Mosul

In October 2016, an army of over 100,000 Iraqi soldiers and militia moved to liberate Mosul, the country’s second largest city, from ISIS. 

 

When Daniel Gabriel - a former CIA counterterrorism officer who had completed six tours in Iraq and Afghanistan - heard about the plan, he used his connections in the Iraqi government to capture the event via embedded journalist Ali Maula and several crews of combat cameramen.

 

Gabriel’s team had unprecedented access to the campaign, recording as Iraqi forces liberated their country and eliminated ISIS from Mosul.
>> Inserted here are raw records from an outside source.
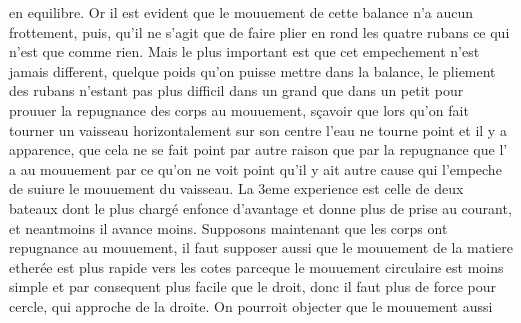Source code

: en equilibre. Or il est evident que le mouuement de cette balance\protect{}
n'a aucun frottement\protect{}, puis,
qu'il ne s'agit que de faire plier en rond les quatre rubans\protect{} ce qui n'est que comme rien. Mais le plus
important est que cet empechement n'est jamais different, quelque poids qu'on puisse mettre dans la balance,\protect{}
le pliement des rubans\protect{} n'estant pas plus difficil dans un grand que dans un petit
pour prouuer la repugnance des corps au mouuement, s\c{c}avoir que lors qu'on fait tourner un
vaisseau\protect{} horizontalement sur son centre l'eau\protect{} ne tourne point et il y a apparence, que cela ne se fait point par autre raison que par la repugnance que l' a au mouuement par ce qu'on ne voit point qu'il y ait
autre cause qui l'empeche de suiure le mouuement du vaisseau\protect{}.%
%
%
%
%
%
\pend%
\pstart%
La 3eme%
experience\protect{} est celle de deux bateaux
dont le plus charg\'{e} enfonce d'avantage et donne plus de prise au courant, et neantmoins il avance moins.
\pend%
\pstart%
Supposons maintenant que les corps ont repugnance\protect{} au mouuement, il faut supposer aussi que
le mouuement de la matiere ether\'{e}e est plus rapide vers les cotes parceque le mouuement circulaire est moins
simple et par consequent plus facile que le droit, donc il faut plus de force pour
  cercle, 
 qui approche de la droite. On pourroit objecter que le mouuement aussi
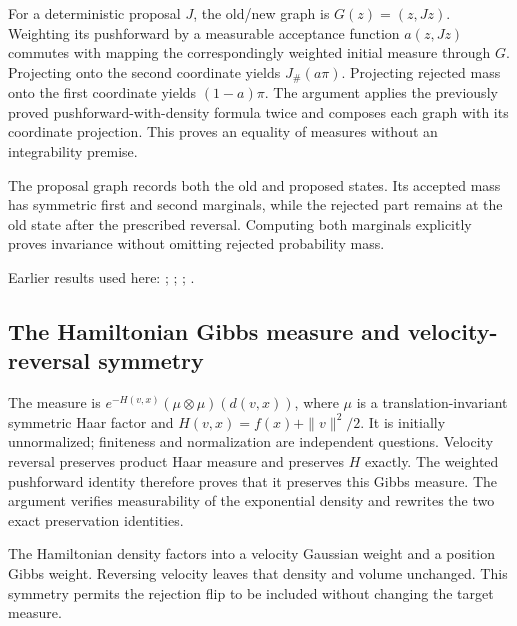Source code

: \documentclass[11pt,a4paper]{report}
\begin{document}
For a deterministic proposal \(J\), the old/\allowbreak{}new graph is \(G(z)=(z,Jz)\). Weighting its pushforward by a measurable acceptance function \(a(z,Jz)\) commutes with mapping the correspondingly weighted initial measure through \(G\). Projecting onto the second coordinate yields \(J_\#(a\pi)\). Projecting rejected mass onto the first coordinate yields \((1-a)\pi\). The argument applies the previously proved pushforward-with-density formula twice and composes each graph with its coordinate projection. This proves an equality of measures without an integrability premise.



The proposal graph records both the old and proposed states. Its accepted mass has symmetric first and second marginals, while the rejected part remains at the old state after the prescribed reversal. Computing both marginals explicitly proves invariance without omitting rejected probability mass.



Earlier results used here: \cite[Section~3.35.1]{LangevinLean2026ULASC}; \cite[Section~3.35.2]{LangevinLean2026ULASC}; \cite[Section~3.35.3]{LangevinLean2026ULASC}; \cite[Section~3.35.7]{LangevinLean2026ULASC}.
\subsection{\texorpdfstring{The Hamiltonian Gibbs measure and velocity-reversal symmetry}{The Hamiltonian Gibbs measure and velocity-reversal symmetry}}
\label{report-step-KineticLangevin-HamiltonianWeak-lean-2}


The measure is \(e^{-H(v,x)}(\mu\otimes\mu)(d(v,x))\), where \(\mu\) is a translation-invariant symmetric Haar factor and \(H(v,x)=f(x)+\|v\|^2/2\). It is initially unnormalized; finiteness and normalization are independent questions. Velocity reversal preserves product Haar measure and preserves \(H\) exactly. The weighted pushforward identity therefore proves that it preserves this Gibbs measure. The argument verifies measurability of the exponential density and rewrites the two exact preservation identities.



The Hamiltonian density factors into a velocity Gaussian weight and a position Gibbs weight. Reversing velocity leaves that density and volume unchanged. This symmetry permits the rejection flip to be included without changing the target measure.
\end{document}
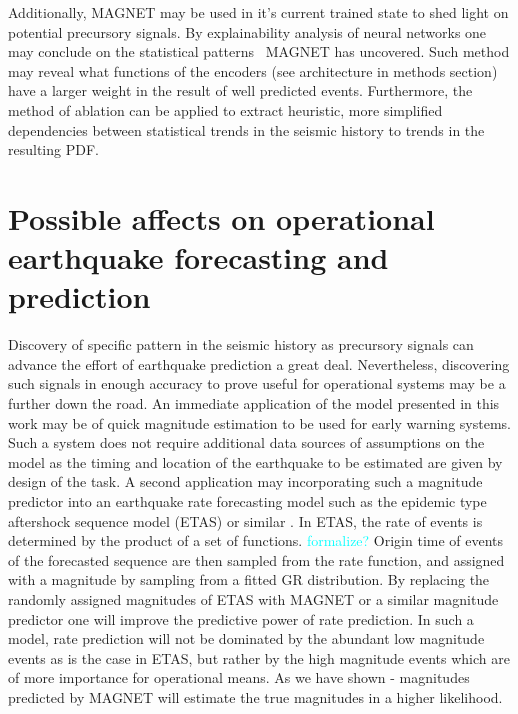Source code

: \documentclass[pdflatex]{sn-jnl}
\newcommand{\neri}[1]{{\textcolor{cyan}{#1}}}
\begin{document}
Additionally, MAGNET may be used in it's current trained state to shed light on potential precursory signals.
By explainability analysis of neural networks \cite{sturmfels_visualizing_2020, zhang_survey_2021, liu_interpretable_2023} one may conclude on the statistical patterns ~MAGNET has uncovered. Such method may reveal what functions of the encoders (see architecture in methods section) have a larger weight in the result of well predicted events. Furthermore, the method of ablation \cite{meyes_ablation_2019, sturmfels_visualizing_2020} can be applied to extract heuristic, more simplified dependencies between statistical trends in the seismic history to trends in the resulting PDF.


\section{Possible affects on operational earthquake forecasting and prediction}
Discovery of specific pattern in the seismic history as precursory signals can advance the effort of earthquake prediction a great deal\cite{mousavi_deep-learning_2022, mousavi_machine_2023, mignan_neural_2020, karimpouli_explainable_2023, bergen_machine_2019}. Nevertheless, discovering such signals in enough accuracy to prove useful for operational systems may be a further down the road.
An immediate application of the model presented in this work may be of quick magnitude estimation to be used for early warning systems. Such a system does not require additional data sources of assumptions on the model as the timing and location of the earthquake to be estimated are given by design of the task. 
A second application may incorporating such a magnitude predictor into an earthquake rate forecasting model such as the epidemic type aftershock sequence model (ETAS) or similar \cite{ogata_statistical_1988, ogata_statistics_2017, dascher-cousineau_using_2023}. In ETAS, the rate of events is determined by the product of a set of functions. \neri{formalize?} Origin time of events of the forecasted sequence are then sampled from the rate function, and assigned with a magnitude by sampling from a fitted GR distribution. By replacing the randomly assigned magnitudes of ETAS with MAGNET or a similar magnitude predictor one will improve the predictive power of rate prediction. In such a model, rate prediction will not be dominated by the abundant low magnitude events as is the case in ETAS, but rather by the high magnitude events which are of more importance for operational means. As we have shown - magnitudes predicted by MAGNET will estimate the true magnitudes in a higher likelihood.
\end{document}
After shooting hundreds of hours of raw footage and interviews, it was clear that the director had an opportunity to make a powerful film about the intensity, heroism and heartbreak of the complex military operation.

 

The result is Mosul, a thoughtful and informative documentary that is both a compelling record of what happened in the city and a warning that sectarian differences in Iraq - between the majority Shiites and the minority Sunnis, Kurds, Christians and others - could well open the door to future conflict.

 

 

Mosul is an incredibly tense and immersive experience. Ali Maula and the film's crew follow Iraqi soldiers to the front line, dodging ISIS snipers and suicide bombers to get some truly stunning and disturbing footage. 

 

While this footage is tragically familiar, what sets Gabriel’s documentary apart is his decision to focus on sectarianism. With Ali Maula as our guide, we hear from the country’s many different voices - all with a vested interest in the liberation. 

 

Mosul introduces us to some fascinating characters - an expansive Sunni tribal leader called the crocodile, lawyer-turned-warrior Captain Alaa Atah and Um Hanadi, an Iranian-backed female militia leader avenging the death of her husband.

 

All groups have their own motivations and this is an uneasy alliance. The situation is extremely complex and the truth is hard to grasp.

 

Meanwhile, the scars of ISIS occupation are clear to see - from the death and destruction to the refugees who inhabit relief camps. When Mosul is finally liberated in July 2017, there is nothing to celebrate, just a devastated city and the fear of what comes next.

 

Ali Maula’s main reason for joining the liberation forces was to interview an ISIS defector in order to understand his motives and his beliefs. He gets his wish in the figure of prominent ISIS recruiter, Nasser Issa. Held by Iraqi police and facing execution, Issa is defiant. He predicts that his abhorrent ideology will outlive him and we fear that, in this, he may well be correct. 

 

Balancing a range of viewpoints, Mosul is an informative and thought-provoking experience. The documentary leaves us with an unsettling question from Ali Maula (an interpretation of the famous George Santayana quotation), if we forget or destroy history we may well be doomed to repeat it.